The center also has yurts that allow guests to spend the night across the bay. Sometimes the best time to look for marine invertebrates is early in the morning on a low tide, so a night spent in the comfort of the yurt can open up new opportunities. The yurts are $25 per person or $80 for the whole yurt.
On the Homer side of the bay, the center's Wynn Nature Center has guided hikes for $7, featuring forest and plant ecology. There also is a Creatures of the Dock Tour for $5 on the Homer Spit. The one-hour tour looks at the under-the-sea life right in the harbor.
The Pratt Museum ((www.pratt museum.org) offers above-the-waterline tours of the harbor several times weekly. A museum docent begins the tour near the Salty Dawg Saloon, one of Homer's oldest buildings and worth a trip on its own. The guides share stories about the Spit, commercial fishing and the history of some of the boats. The tours are $5.

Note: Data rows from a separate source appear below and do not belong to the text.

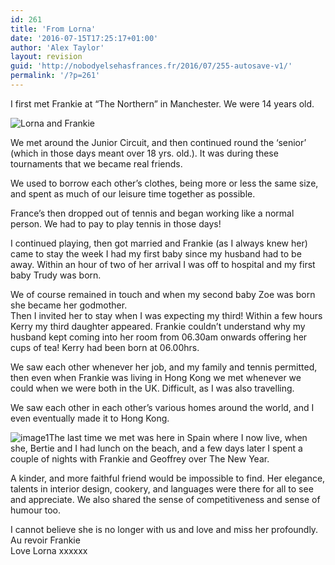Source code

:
 ```yaml
---
id: 261
title: 'From Lorna'
date: '2016-07-15T17:25:17+01:00'
author: 'Alex Taylor'
layout: revision
guid: 'http://nobodyelsehasfrances.fr/2016/07/255-autosave-v1/'
permalink: '/?p=261'
---
```


I first met Frankie at “The Northern” in Manchester. We were 14 years old.

![Lorna and Frankie](https://i0.wp.com/nobodyelsehasfrances.fr/wp-content/uploads/2016/07/image2.jpg?resize=209%2C156)

We met around the Junior Circuit, and then continued round the ‘senior’ (which in those days meant over 18 yrs. old.). It was during these tournaments that we became real friends.

We used to borrow each other’s clothes, being more or less the same size, and spent as much of our leisure time together as possible.

France’s then dropped out of tennis and began working like a normal person. We had to pay to play tennis in those days!

I continued playing, then got married and Frankie (as I always knew her) came to stay the week I had my first baby since my husband had to be away. Within an hour of two of her arrival I was off to hospital and my first baby Trudy was born.

We of course remained in touch and when my second baby Zoe was born she became her godmother.  
Then I invited her to stay when I was expecting my third! Within a few hours Kerry my third daughter appeared. Frankie couldn’t understand why my husband kept coming into her room from 06.30am onwards offering her cups of tea! Kerry had been born at 06.00hrs.

We saw each other whenever her job, and my family and tennis permitted, then even when Frankie was living in Hong Kong we met whenever we could when we were both in the UK. Difficult, as I was also travelling.

We saw each other in each other’s various homes around the world, and I even eventually made it to Hong Kong.

![image1](https://i0.wp.com/nobodyelsehasfrances.fr/wp-content/uploads/2016/07/image1.jpg?resize=300%2C224)The last time we met was here in Spain where I now live, when she, Bertie and I had lunch on the beach, and a few days later I spent a couple of nights with Frankie and Geoffrey over The New Year.

A kinder, and more faithful friend would be impossible to find. Her elegance, talents in interior design, cookery, and languages were there for all to see and appreciate. We also shared the sense of competitiveness and sense of humour too.

I cannot believe she is no longer with us and love and miss her profoundly.  
Au revoir Frankie  
Love Lorna xxxxxx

A trip to Homer wouldn't be complete without a stop at the museum, 3779 Bartlett St. The museum is unlike many, offering exhibits co-developed with the community.

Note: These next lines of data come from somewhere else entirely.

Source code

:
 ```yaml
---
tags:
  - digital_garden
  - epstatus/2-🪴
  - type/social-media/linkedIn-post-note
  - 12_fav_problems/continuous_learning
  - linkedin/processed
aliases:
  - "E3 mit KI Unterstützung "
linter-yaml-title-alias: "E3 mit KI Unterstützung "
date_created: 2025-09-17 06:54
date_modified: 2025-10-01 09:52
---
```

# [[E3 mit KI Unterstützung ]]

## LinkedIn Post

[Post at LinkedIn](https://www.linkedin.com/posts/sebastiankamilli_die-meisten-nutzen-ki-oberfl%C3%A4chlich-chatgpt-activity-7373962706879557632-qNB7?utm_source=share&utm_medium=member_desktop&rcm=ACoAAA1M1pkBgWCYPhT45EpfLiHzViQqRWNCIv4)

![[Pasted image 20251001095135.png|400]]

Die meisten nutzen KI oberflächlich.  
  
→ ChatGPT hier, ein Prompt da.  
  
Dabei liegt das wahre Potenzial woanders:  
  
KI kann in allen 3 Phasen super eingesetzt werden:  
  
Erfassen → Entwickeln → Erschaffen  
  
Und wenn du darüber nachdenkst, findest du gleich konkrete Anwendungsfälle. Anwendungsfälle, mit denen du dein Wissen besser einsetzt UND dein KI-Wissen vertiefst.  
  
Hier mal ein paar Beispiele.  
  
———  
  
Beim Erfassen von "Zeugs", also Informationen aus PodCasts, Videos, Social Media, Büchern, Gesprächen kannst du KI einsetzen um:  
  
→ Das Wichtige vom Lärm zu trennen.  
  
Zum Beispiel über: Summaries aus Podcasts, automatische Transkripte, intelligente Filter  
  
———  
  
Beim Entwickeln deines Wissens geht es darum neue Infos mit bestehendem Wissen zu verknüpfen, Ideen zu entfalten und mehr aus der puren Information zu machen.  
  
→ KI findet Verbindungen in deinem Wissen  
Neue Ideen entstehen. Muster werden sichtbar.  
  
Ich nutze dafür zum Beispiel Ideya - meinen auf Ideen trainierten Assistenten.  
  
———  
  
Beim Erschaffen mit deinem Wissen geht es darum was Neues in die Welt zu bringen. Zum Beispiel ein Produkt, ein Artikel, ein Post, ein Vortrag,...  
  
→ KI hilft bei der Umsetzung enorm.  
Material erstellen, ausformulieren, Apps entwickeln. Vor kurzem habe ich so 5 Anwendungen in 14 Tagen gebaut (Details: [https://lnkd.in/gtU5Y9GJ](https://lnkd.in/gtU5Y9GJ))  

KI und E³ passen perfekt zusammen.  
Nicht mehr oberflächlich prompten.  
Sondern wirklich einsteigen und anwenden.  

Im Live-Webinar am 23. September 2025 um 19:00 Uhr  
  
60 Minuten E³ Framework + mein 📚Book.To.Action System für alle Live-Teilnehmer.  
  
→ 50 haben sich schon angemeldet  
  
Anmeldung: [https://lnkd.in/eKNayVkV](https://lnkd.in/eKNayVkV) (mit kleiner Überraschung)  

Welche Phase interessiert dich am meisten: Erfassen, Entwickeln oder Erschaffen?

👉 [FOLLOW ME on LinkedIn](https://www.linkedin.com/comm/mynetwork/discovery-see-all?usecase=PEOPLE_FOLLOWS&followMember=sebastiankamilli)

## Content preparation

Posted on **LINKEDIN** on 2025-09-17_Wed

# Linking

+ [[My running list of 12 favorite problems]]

The museum's main exhibit, "Kachemak Bay: An Exploration of People and Place," features community-based videos, photo essays, computer interactive displays and remote video technology that takes visitors beyond the museum's walls.
"We've got a good five hours of activity -- both indoor and otudoor -- for visitors," said museum director Heather Beggs. "We have the botanical garden, the homestead cabin, 10 acres of urban green space. And there are a myriad of summer programs that offer visitors afternoon and evening guided activities.

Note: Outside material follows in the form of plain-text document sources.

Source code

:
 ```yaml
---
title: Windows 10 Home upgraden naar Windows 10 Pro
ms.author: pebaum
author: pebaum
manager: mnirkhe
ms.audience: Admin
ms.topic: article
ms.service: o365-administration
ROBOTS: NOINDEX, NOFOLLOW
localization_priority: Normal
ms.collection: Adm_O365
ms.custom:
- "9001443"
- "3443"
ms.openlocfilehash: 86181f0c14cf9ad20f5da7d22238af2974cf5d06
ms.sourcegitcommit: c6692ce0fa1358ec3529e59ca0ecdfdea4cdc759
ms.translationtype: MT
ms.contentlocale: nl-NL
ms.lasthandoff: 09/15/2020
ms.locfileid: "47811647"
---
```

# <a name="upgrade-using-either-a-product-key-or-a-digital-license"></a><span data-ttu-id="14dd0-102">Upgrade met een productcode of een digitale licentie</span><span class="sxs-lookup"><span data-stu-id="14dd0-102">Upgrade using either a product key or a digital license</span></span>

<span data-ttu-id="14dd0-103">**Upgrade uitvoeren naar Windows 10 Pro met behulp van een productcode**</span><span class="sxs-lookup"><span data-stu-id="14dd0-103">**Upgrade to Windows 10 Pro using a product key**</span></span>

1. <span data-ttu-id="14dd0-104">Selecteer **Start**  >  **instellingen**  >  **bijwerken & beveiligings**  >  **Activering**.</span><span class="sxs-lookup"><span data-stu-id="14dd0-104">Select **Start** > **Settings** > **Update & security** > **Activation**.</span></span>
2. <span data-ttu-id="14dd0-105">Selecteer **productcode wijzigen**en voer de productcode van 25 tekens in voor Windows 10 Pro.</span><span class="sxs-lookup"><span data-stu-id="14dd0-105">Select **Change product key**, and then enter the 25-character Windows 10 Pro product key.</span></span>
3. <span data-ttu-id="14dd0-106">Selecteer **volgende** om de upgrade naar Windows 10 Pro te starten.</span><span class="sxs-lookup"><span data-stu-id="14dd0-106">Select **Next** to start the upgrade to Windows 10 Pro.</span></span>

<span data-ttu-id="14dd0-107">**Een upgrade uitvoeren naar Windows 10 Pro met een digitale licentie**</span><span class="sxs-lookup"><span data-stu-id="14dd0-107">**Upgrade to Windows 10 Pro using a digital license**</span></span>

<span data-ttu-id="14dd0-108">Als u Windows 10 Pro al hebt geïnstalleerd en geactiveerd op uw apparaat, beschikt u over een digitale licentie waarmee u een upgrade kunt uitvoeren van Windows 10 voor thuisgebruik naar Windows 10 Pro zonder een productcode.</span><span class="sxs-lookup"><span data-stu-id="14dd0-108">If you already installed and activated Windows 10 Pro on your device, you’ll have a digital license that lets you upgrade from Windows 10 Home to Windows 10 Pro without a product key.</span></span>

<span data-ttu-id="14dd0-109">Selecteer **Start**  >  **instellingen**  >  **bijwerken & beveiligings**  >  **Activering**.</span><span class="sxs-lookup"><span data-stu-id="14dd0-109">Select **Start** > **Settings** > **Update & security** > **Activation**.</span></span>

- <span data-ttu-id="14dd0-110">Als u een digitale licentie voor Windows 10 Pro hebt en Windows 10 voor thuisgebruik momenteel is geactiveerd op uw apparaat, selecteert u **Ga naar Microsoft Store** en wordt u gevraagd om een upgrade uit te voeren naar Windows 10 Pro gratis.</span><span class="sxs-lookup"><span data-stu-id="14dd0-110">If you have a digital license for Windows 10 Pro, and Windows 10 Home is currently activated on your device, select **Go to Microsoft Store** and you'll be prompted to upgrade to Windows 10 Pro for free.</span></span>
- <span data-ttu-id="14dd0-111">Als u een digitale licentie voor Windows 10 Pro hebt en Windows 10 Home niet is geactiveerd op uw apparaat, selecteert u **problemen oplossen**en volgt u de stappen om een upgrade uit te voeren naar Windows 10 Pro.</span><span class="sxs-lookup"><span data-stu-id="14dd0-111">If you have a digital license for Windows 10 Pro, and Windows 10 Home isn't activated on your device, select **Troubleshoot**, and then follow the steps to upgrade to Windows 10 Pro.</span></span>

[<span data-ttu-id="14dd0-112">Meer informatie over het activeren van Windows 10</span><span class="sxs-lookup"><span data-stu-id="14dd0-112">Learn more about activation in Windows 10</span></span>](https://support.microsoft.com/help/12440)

"The wildlife cams are a big hit. This year, the bear cam is at Katmai National Park. ... We have a ranger, and guests can learn all about bear behavior and ecology without actually going to the site."
The museum's main summer programs focus on the 20th anniversary of the Exxon Valdez oil spill. "Reflections of a Spill: 20 Years Later" is on display through the first part of the summer.
"We have a good six months of exhibits about local reflections on the spill," Beggs said. "It's so important to keep this story to the forefront."
Annually, the museum invites community artists to create special artwork to be displayed along the mile-long forest ecology trail. The "Facing the Elements" exhibit is exposed to weather and changes throughout the year.
In addition to the museum, Homer is a great art community, with several galleries displaying creations from local artists.
Back across the bay from Homer is Kachemak Bay State Park, one of the largest coastal parks in the nation. The park and its neighbor, Kachemak Bay State Wilderness Park, offer about 400,000 acres. The area includes islands, mountains more than 4,000 feet high, glaciers, fjords, beaches and rugged coastlines. About 90 miles of hiking trails are in the state park, which can be reached only by boat or plane. Several air and water taxis provide access to the park and the smaller communities across the bay from Homer, including Halibut Cove and Seldovia.
The Otterbahn Trail in Seldovia leads to Outside Beach, with beautiful views across Kachemak Bay and out into Cook Inlet. The volcanoes across Cook Inlet are visible on clear days.
The easily hiked trail is rich with birds and berries. It is thickly wooded and fairly flat. A boardwalk crosses a wetland. It would be easy to spend an entire day enjoying the hike and scenery.